Marty cut his palm twice more. I knew I’d had enough when that harsh taste began to sweeten and my skin itched from the currents pulsating through me. My weariness vanished, replaced with an exhilarating mixture of nerves and purpose.
I pulled my right glove off and then wiped my mouth. Barely any red stained my hand when I looked at it.
“Let’s do this,” I said, and left the warm interior of the car for the cold, snowy darkness.
Castle Poenari sat at the top of a cliff, as silent and imposing as a great stone dragon. From my vantage point, it looked as though its steep walls sprouted from the sheer rock face by magic. Only one narrow road wound its way through the valley. Reaching the castle required a vertical climb where one wrong step could have disastrous results. Building it before the time of bulldozers or machinery must have been an undertaking of unimaginable proportions. Even with most of it in ruins, what remained still held the power to impress . . . and intimidate.

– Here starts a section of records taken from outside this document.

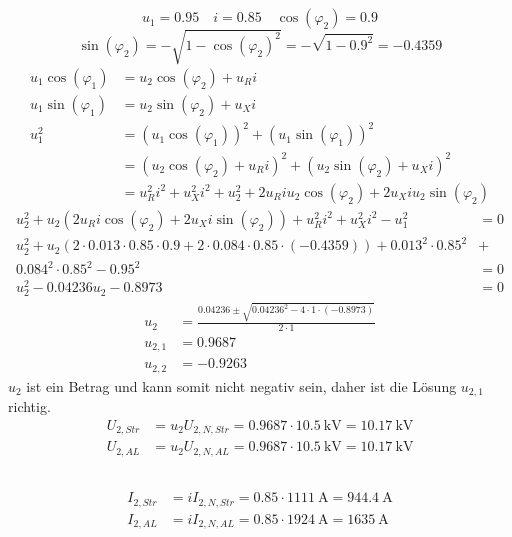 \documentclass[11pt,a4paper]{scrartcl}
\newcommand{\mybr}[1]{\left(#1\right)}
\newcommand{\0}{_{\mybr{0}}}
\newcommand{\1}{_{\mybr{1}}}
\newcommand{\2}{_{\mybr{2}}}
\newcommand{\USS}{U_{2,Str}}
\newcommand{\USA}{U_{2,AL}}
\newcommand{\ISS}{I_{2,Str}}
\newcommand{\ISA}{I_{2,AL}}
\newcommand{\USNS}{U_{2,N,Str}}
\newcommand{\USNA}{U_{2,N,AL}}
\newcommand{\ISNS}{I_{2,N,Str}}
\newcommand{\ISNA}{I_{2,N,AL}}
\newcommand{\ce}{\cos\mybr{\varphi_1}}
\newcommand{\se}{\sin\mybr{\varphi_1}}
\newcommand{\cz}{\cos\mybr{\varphi_2}}
\newcommand{\sz}{\sin\mybr{\varphi_2}}
\begin{document}
\section{}
\subsection{}
\begin{equation}
u_1=\num{0.95}\quad i=\num{0.85}\quad \cos\mybr{\varphi_2}=0.9
\end{equation}
\begin{equation}
\sin\mybr{\varphi_2}=-\sqrt{1-\cz^2}=-\sqrt{1-\num{0.9}^2}=\num{-0.4359}
\end{equation}
\begin{align}
u_1\ce&=u_2\cz+u_R i\\
u_1\se&=u_2\sz+u_X i\\
u_1^2&=\mybr{u_1\ce}^2+\mybr{u_1\se}^2\\
&=\mybr{u_2\cz+u_R i}^2+\mybr{u_2\sz+u_X i}^2\\
&=u_R^2i^2+u_X^2i^2+u_2^2+2u_R i u_2 \cz+2u_X i u_2\sz
\end{align}
\begin{align}
u_2^2+u_2\mybr{2u_R i \cz+2u_X i \sz}+u_R^2 i^2 + u_X^2 i^2 - u_1^2 &= 0\\
u_2^2+u_2\mybr{2\cdot\num{0.013}\cdot\num{0.85}\cdot\num{0.9}+2\cdot\num{0.084}\cdot\num{0.85}\cdot\mybr{\num{-0.4359}}}+\num{0.013}^2\cdot\num{0.85}^2&+\\
\num{0.084}^2\cdot\num{0.85}^2-\num{0.95}^2 &=0\\
u_2^2-\num{0.04236}u_2-\num{0.8973}&=0
\end{align}
\begin{align}
u_2&=\frac{\num{0.04236}\pm\sqrt{\num{0.04236}^2-4\cdot1\cdot\mybr{\num{-0.8973}}}}{2\cdot1}\\
u_{2,1}&=\num{0.9687}\\
u_{2,2}&=\num{-0.9263}
\end{align}
$u_2$ ist ein Betrag und kann somit nicht negativ sein, daher ist die Lösung $u_{2,1}$ richtig.
\begin{align}
\USS&=u_2\USNS=\num{0.9687}\cdot\SI{10.5}{\kilo\volt}=\SI{10.17}{\kilo\volt}\\
\USA&=u_2\USNA=\num{0.9687}\cdot\SI{10.5}{\kilo\volt}=\SI{10.17}{\kilo\volt}
\end{align}

\subsection{}
\begin{align}
\ISS&=i\ISNS=\num{0.85}\cdot\SI{1111}{\ampere}=\SI{944.4}{\ampere}\\
\ISA&=i\ISNA=\num{0.85}\cdot\SI{1924}{\ampere}=\SI{1635}{\ampere}\\
\end{align}
\end{document}
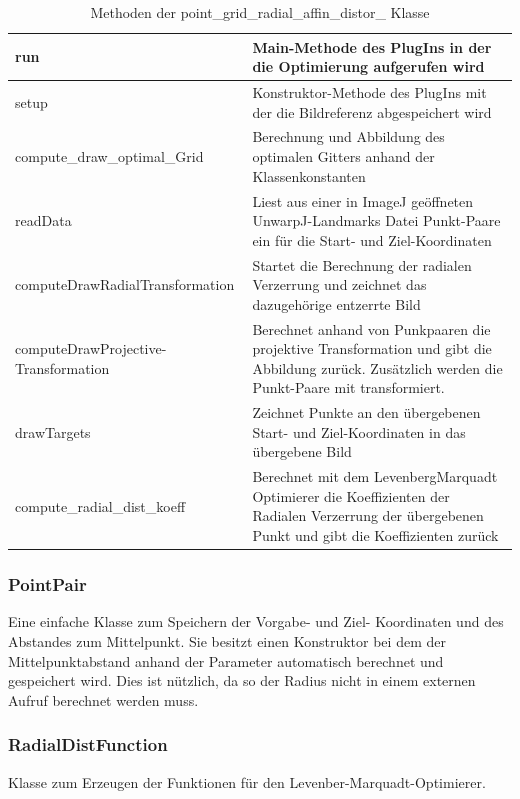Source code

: \begin{table}[H]
	\begin{tabular}{|p{} | p{}|} 
		\hline
		run & Main-Methode des PlugIns in der die Optimierung aufgerufen wird\\ \hline
		setup & Konstruktor-Methode des PlugIns mit der die Bildreferenz abgespeichert wird\\ \hline
		compute\_draw\_optimal\_Grid & Berechnung und Abbildung des optimalen Gitters anhand der Klassenkonstanten \\ \hline
		readData & Liest aus einer in ImageJ geöffneten UnwarpJ-Landmarks Datei Punkt-Paare ein für die Start- und Ziel-Koordinaten\\\hline
		computeDrawRadialTransformation & Startet die Berechnung der radialen Verzerrung und zeichnet das dazugehörige entzerrte Bild\\ \hline
		computeDrawProjective-Transformation & Berechnet anhand von Punkpaaren die projektive Transformation und gibt die Abbildung zurück. Zusätzlich werden die Punkt-Paare mit transformiert.\\ \hline
		drawTargets & Zeichnet Punkte an den übergebenen Start- und Ziel-Koordinaten in das übergebene Bild\\ \hline
		compute\_radial\_dist\_koeff & Berechnet mit dem LevenbergMarquadt Optimierer die Koeffizienten der Radialen Verzerrung der übergebenen Punkt und gibt die Koeffizienten zurück\\ 
		\hline
	\end{tabular}
	\caption{Methoden der point\_grid\_radial\_affin\_distor\_ Klasse}
\end{table}

\subsubsection{PointPair}
Eine einfache Klasse zum Speichern der Vorgabe- und Ziel- Koordinaten und des Abstandes zum Mittelpunkt. Sie besitzt einen Konstruktor bei dem der Mittelpunktabstand anhand der Parameter automatisch berechnet und gespeichert wird. Dies ist nützlich, da so der Radius nicht in einem externen Aufruf berechnet werden muss.

\subsubsection{RadialDistFunction}
Klasse zum Erzeugen der Funktionen für den Levenber-Marquadt-Optimierer.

This was where Vlad had lived before he was a vampire. He’d overseen the castle’s restoration and fought in the vast forest surrounding it when he’d been as fragile as any mortal man. Of course, even back then his fierceness had been legendary. Maybe that was what had intrigued the vampire Tenoch enough to find him and change him. I’d never know. Vlad said that Tenoch had killed himself soon afterward. I hoped it wasn’t from regret over making Vlad as close to immortal as a person could be.
Far below the house was the Arges River. This was where Vlad had pulled his wife’s lifeless body from centuries ago, that event changing him as decisively as becoming a vampire had. But I wasn’t here on a sightseeing trip, or even to trace my hand over stones that contained more knowledge about Vlad than all the historical or fictional books written about him combined. I was here because between the river and his former house, hidden by trees and jagged rocks, was the entrance to an escape tunnel.
They say revenge is a dish best served cold. If so, Szilagyi had spent centuries piling on the ice before he’d acted, and he made sure to have a way out if Vlad ever did discover his underground nest. Rend’s memories also showed that only a handful of Szi-lagyi’s men knew the tunnel existed. Because of this, he wouldn’t have multiple vampires guarding it.
Marty and I crept around the side of the mountain. I should’ve been nearly blind with the dense woods blocking out most of the moonlight, but I wasn’t. Vampire blood sharpened my strength and senses, making me able to pick my way through the rough terrain while seeing, hearing, and smelling things with clarity I’d never before experienced. Through Rend’s memories, I knew where to go as if he’d drawn me a map. I led the way, Marty following close behind. We didn’t have much time. All was quiet now, but Vlad was coming, and he’d tear this whole mountain down to get to Szilagyi if that’s what it took.
That was fine, as long as I did what I came for first.
Marty sniffed deeply. “Rend was here, I can smell him,” he whispered.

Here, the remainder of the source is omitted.